[Dalkey; 2012]

“‘As you know, it’s preferable to be the master of your own downfall rather than to find yourself the victim of forces beyond your control,’” Navarro’s boss tells him early in the story. The deeper we go with Navarro, the narrator and main character of the late, great Carlos Fuentes’s novella Vlad, the smaller becomes the distance between control and victimhood, as they begin to pulse together in a messy, bloody, gradually overpowering confusion.

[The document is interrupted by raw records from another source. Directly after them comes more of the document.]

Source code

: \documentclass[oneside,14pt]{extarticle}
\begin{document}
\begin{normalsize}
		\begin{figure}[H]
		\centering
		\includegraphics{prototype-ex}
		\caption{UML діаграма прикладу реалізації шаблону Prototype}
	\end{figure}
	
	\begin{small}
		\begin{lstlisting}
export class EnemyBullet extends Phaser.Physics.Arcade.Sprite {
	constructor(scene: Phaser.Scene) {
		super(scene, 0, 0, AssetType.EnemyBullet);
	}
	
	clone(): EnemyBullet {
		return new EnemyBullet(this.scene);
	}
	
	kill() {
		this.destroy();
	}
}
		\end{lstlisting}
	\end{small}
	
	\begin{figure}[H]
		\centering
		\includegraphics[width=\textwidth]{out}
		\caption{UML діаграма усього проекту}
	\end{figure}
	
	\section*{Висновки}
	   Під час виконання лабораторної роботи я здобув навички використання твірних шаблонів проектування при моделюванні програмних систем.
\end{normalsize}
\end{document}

In Vlad, Carlos Fuentes harnesses the symbolic power of the vampire (needless to say, with much greater mastery than the average specimen of recent vampire mania) to make a brief, slashing incision deep into the fasciae of postmodern society. Navarro is a lawyer in contemporary Mexico City, happily married with a daughter he adores. When his boss asks him to set up a house for a friend who’s new in town — a house with blacked out windows and a custom tunnel dug in the backyard — he doesn’t immediately become suspicious. Soon, though, he is invited to the new stranger’s house, where he becomes better acquainted with Vlad and his “disagreeable elegance” than he wishes to be. Awakening in the night in his own home to find an icy hand wrapped around his ankle is only the first stage of Navarro’s and his family’s involvement with the evil, immortal Vlad the Impaler, the vicious, real-life 16th century dictator who inspired Dracula.

The restrained narrative voice in Vlad only amplifies its thematic complexity, which each sharp sentence unfolds before the reader with precision. Vlad, an Old World kind of guy, likes to reflect nostalgically on the decay of aristocratic society. In an early scene, he invites Navarro to dinner at his house, and muses, “There are some types of families that become lethargic . . . and they settle all too easily for what they refer to as modern life. Life, Navarro! Does this brief passage, this instant between the womb and the tomb, even deserve to be called life?” Vlad’s aristocratic nostalgia comments cuttingly on the Mexican bourgeoisie that Navarro is a part of — but it’s undermined by his tacky-evil-chic style of self-adornment:

As though to illustrate his morbid point, quick-witted Vlad (as in “Call me Vlad” and “All my friends call me Vlad”) walked over to the piano where he played Chopin’s saddest prelude, providing a peculiar sort of divertissement. I was amused by the way his wig and glue-on mustache stumbled with the movements of his performance. But I couldn’t laugh when I looked at those hands with their long, translucent fingernails caressing the keys without breaking.

At first, the story’s violence is only gestured to subtly — the way it plays with life and death, absence and presence, pain and the involved descriptions of sexual pleasure between Navarro and his wife. More pointedly than this perhaps oblique critique of contemporary upper-class culture is the later explicit catalogue of Vlad’s atrocities. When Navarro discovers who Vlad really is, he reads a historical account of the evil deeds he committed in the 16th century. The vivid and grotesque excess of the list both made me nauseous and immediately brought to mind accounts of state terror during the 1980s. Like victims of state torture, Navarro is faced with the corollary horrors of dealing with the darkness left in his mind in the wake of the trauma that hits him and his family. Vlad brings the dark complexity of Navarro’s situation into gritty, palpable relief.